▸ MATERIAL PROVIDED

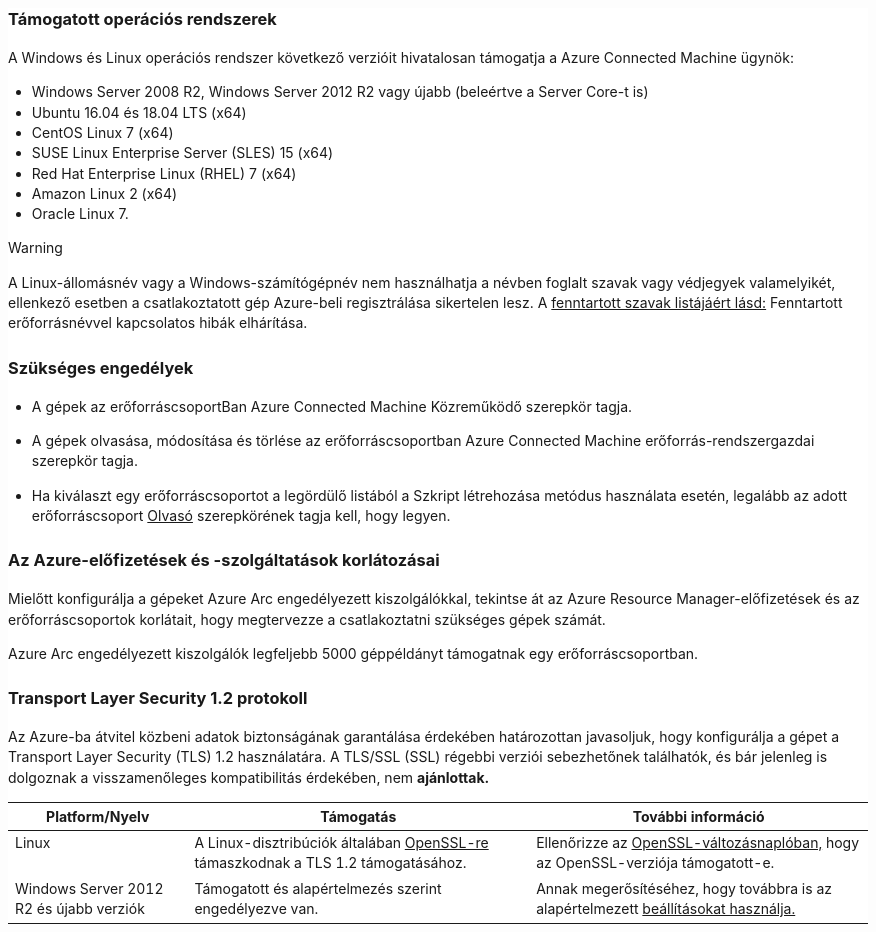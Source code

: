 ### <a name="supported-operating-systems"></a>Támogatott operációs rendszerek

A Windows és Linux operációs rendszer következő verzióit hivatalosan támogatja a Azure Connected Machine ügynök:

- Windows Server 2008 R2, Windows Server 2012 R2 vagy újabb (beleértve a Server Core-t is)
- Ubuntu 16.04 és 18.04 LTS (x64)
- CentOS Linux 7 (x64)
- SUSE Linux Enterprise Server (SLES) 15 (x64)
- Red Hat Enterprise Linux (RHEL) 7 (x64)
- Amazon Linux 2 (x64)
- Oracle Linux 7.

> [!WARNING]
> A Linux-állomásnév vagy a Windows-számítógépnév nem használhatja a névben foglalt szavak vagy védjegyek valamelyikét, ellenkező esetben a csatlakoztatott gép Azure-beli regisztrálása sikertelen lesz. A [fenntartott szavak listájáért lásd:](../../azure-resource-manager/templates/error-reserved-resource-name.md) Fenntartott erőforrásnévvel kapcsolatos hibák elhárítása.

### <a name="required-permissions"></a>Szükséges engedélyek

* A gépek az erőforráscsoportBan Azure Connected Machine  Közreműködő szerepkör tagja. [](../../role-based-access-control/built-in-roles.md#contributor)

* A gépek olvasása, módosítása és törlése az  erőforráscsoportban Azure Connected Machine erőforrás-rendszergazdai szerepkör tagja.

* Ha kiválaszt egy erőforráscsoportot a legördülő  listából a Szkript létrehozása metódus használata esetén, legalább az adott erőforráscsoport [Olvasó](../../role-based-access-control/built-in-roles.md#reader) szerepkörének tagja kell, hogy legyen.

### <a name="azure-subscription-and-service-limits"></a>Az Azure-előfizetések és -szolgáltatások korlátozásai

Mielőtt konfigurálja a gépeket Azure Arc engedélyezett kiszolgálókkal, [](../../azure-resource-manager/management/azure-subscription-service-limits.md#subscription-limits) tekintse [](../../azure-resource-manager/management/azure-subscription-service-limits.md#resource-group-limits) át az Azure Resource Manager-előfizetések és az erőforráscsoportok korlátait, hogy megtervezze a csatlakoztatni szükséges gépek számát.

Azure Arc engedélyezett kiszolgálók legfeljebb 5000 géppéldányt támogatnak egy erőforráscsoportban.

### <a name="transport-layer-security-12-protocol"></a>Transport Layer Security 1.2 protokoll

Az Azure-ba átvitel közbeni adatok biztonságának garantálása érdekében határozottan javasoljuk, hogy konfigurálja a gépet a Transport Layer Security (TLS) 1.2 használatára. A TLS/SSL (SSL) régebbi verziói sebezhetőnek találhatók, és bár jelenleg is dolgoznak a visszamenőleges kompatibilitás érdekében, nem **ajánlottak.**

|Platform/Nyelv | Támogatás | További információ |
| --- | --- | --- |
|Linux | A Linux-disztribúciók általában [OpenSSL-re](https://www.openssl.org) támaszkodnak a TLS 1.2 támogatásához. | Ellenőrizze az [OpenSSL-változásnaplóban,](https://www.openssl.org/news/changelog.html) hogy az OpenSSL-verziója támogatott-e.|
| Windows Server 2012 R2 és újabb verziók | Támogatott és alapértelmezés szerint engedélyezve van. | Annak megerősítéséhez, hogy továbbra is az alapértelmezett [beállításokat használja.](/windows-server/security/tls/tls-registry-settings)|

▸ WHAT NEEDS TO BE DONE
Exact copy, no pictures: please print the data above once more.

▸ TASK RESULT
Source code

: ### <a name="supported-operating-systems"></a>Támogatott operációs rendszerek

A Windows és Linux operációs rendszer következő verzióit hivatalosan támogatja a Azure Connected Machine ügynök:

- Windows Server 2008 R2, Windows Server 2012 R2 vagy újabb (beleértve a Server Core-t is)
- Ubuntu 16.04 és 18.04 LTS (x64)
- CentOS Linux 7 (x64)
- SUSE Linux Enterprise Server (SLES) 15 (x64)
- Red Hat Enterprise Linux (RHEL) 7 (x64)
- Amazon Linux 2 (x64)
- Oracle Linux 7.

> [!WARNING]
> A Linux-állomásnév vagy a Windows-számítógépnév nem használhatja a névben foglalt szavak vagy védjegyek valamelyikét, ellenkező esetben a csatlakoztatott gép Azure-beli regisztrálása sikertelen lesz. A [fenntartott szavak listájáért lásd:](../../azure-resource-manager/templates/error-reserved-resource-name.md) Fenntartott erőforrásnévvel kapcsolatos hibák elhárítása.

### <a name="required-permissions"></a>Szükséges engedélyek

* A gépek az erőforráscsoportBan Azure Connected Machine  Közreműködő szerepkör tagja. [](../../role-based-access-control/built-in-roles.md#contributor)

* A gépek olvasása, módosítása és törlése az  erőforráscsoportban Azure Connected Machine erőforrás-rendszergazdai szerepkör tagja.

* Ha kiválaszt egy erőforráscsoportot a legördülő  listából a Szkript létrehozása metódus használata esetén, legalább az adott erőforráscsoport [Olvasó](../../role-based-access-control/built-in-roles.md#reader) szerepkörének tagja kell, hogy legyen.

### <a name="azure-subscription-and-service-limits"></a>Az Azure-előfizetések és -szolgáltatások korlátozásai

Mielőtt konfigurálja a gépeket Azure Arc engedélyezett kiszolgálókkal, [](../../azure-resource-manager/management/azure-subscription-service-limits.md#subscription-limits) tekintse [](../../azure-resource-manager/management/azure-subscription-service-limits.md#resource-group-limits) át az Azure Resource Manager-előfizetések és az erőforráscsoportok korlátait, hogy megtervezze a csatlakoztatni szükséges gépek számát.

Azure Arc engedélyezett kiszolgálók legfeljebb 5000 géppéldányt támogatnak egy erőforráscsoportban.

### <a name="transport-layer-security-12-protocol"></a>Transport Layer Security 1.2 protokoll

Az Azure-ba átvitel közbeni adatok biztonságának garantálása érdekében határozottan javasoljuk, hogy konfigurálja a gépet a Transport Layer Security (TLS) 1.2 használatára. A TLS/SSL (SSL) régebbi verziói sebezhetőnek találhatók, és bár jelenleg is dolgoznak a visszamenőleges kompatibilitás érdekében, nem **ajánlottak.**

|Platform/Nyelv | Támogatás | További információ |
| --- | --- | --- |
|Linux | A Linux-disztribúciók általában [OpenSSL-re](https://www.openssl.org) támaszkodnak a TLS 1.2 támogatásához. | Ellenőrizze az [OpenSSL-változásnaplóban,](https://www.openssl.org/news/changelog.html) hogy az OpenSSL-verziója támogatott-e.|
| Windows Server 2012 R2 és újabb verziók | Támogatott és alapértelmezés szerint engedélyezve van. | Annak megerősítéséhez, hogy továbbra is az alapértelmezett [beállításokat használja.](/windows-server/security/tls/tls-registry-settings)|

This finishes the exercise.